Facing aft on the torpedo deck in his folding canvas captain’s chair, Tevepaugh felt the
Ebersole
heel over and assumed that they were going alongside for the highline transfer. Cradling his red electric guitar in his arms, he reached down, plugged in the amplifier, and tried a few tentative chords. There was a howling feedback from Tevepaugh’s guitar — an unbearable shriek of fear from the ship itself! Then the 70,000-ton carrier, four city blocks long, plowed into the 2200-ton destroyer, climbed up and over the smaller ship, hammered down on the smaller ship, shattering it on the anvil of the sea.
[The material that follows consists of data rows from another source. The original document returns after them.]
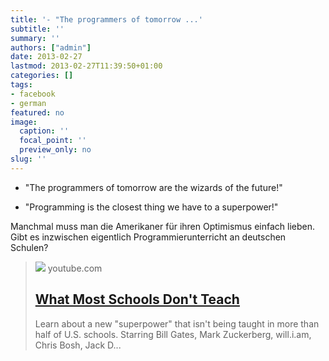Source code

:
 ```yaml
---
title: '- "The programmers of tomorrow ...'
subtitle: ''
summary: ''
authors: ["admin"]
date: 2013-02-27
lastmod: 2013-02-27T11:39:50+01:00
categories: []
tags:
- facebook
- german
featured: no
image:
  caption: ''
  focal_point: ''
  preview_only: no
slug: ''
---
```

- "The programmers of tomorrow are the wizards of the future!"

- "Programming is the closest thing we have to a superpower!"

Manchmal muss man die Amerikaner für ihren Optimismus einfach lieben.
Gibt es inzwischen eigentlich Programmierunterricht an deutschen Schulen?
> [![](https://i.ytimg.com/vi/nKIu9yen5nc/hqdefault.jpg)](https://www.youtube.com/watch?feature=player_embedded&v=nKIu9yen5nc)
> youtube.com
> ## [What Most Schools Don't Teach](https://www.youtube.com/watch?feature=player_embedded&v=nKIu9yen5nc)
>
>Learn about a new "superpower" that isn't being taught in more than half of U.S. schools. Starring Bill Gates, Mark Zuckerberg, will.i.am, Chris Bosh, Jack D...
Commander Filmore Composes the Epilogue

At sunset Commander Whitman Filmore dispatched his lackey Haverhill to shore by helicopter. Haverhill carried with him a satchel containing the film clips of Congressman Partain’s visit to Yankee Station and a news release describing the tragic collision at sea, during flight operations, between one of the greyhounds of the fleet and an aircraft carrier. The destroyer, which sank within minutes of the collision, had unaccountably turned in the wrong direction, putting itself directly in the path of the onrushing carrier. One hundred and fifty-three of the destroyer’s crewmen survived the sinking. Among the 102 dead or missing were Captain J. P. Horatio Jones, the XO, Chaplain Rodgers, Richardson, Lustig, Moore, de Bovenkamp, Boeth, McTigue, Tevepaugh the guitarist, Ohm, Carr, Doc Shapley, Saler the cook, Proper, Czerniakovski-Drpzdzynski, DeFrank, Duffy, Angry Pettis Foreman, Jefferson Waterman, Keys Quinn, the Poet, the Shrink, True Love and Sweet Reason.

Endit.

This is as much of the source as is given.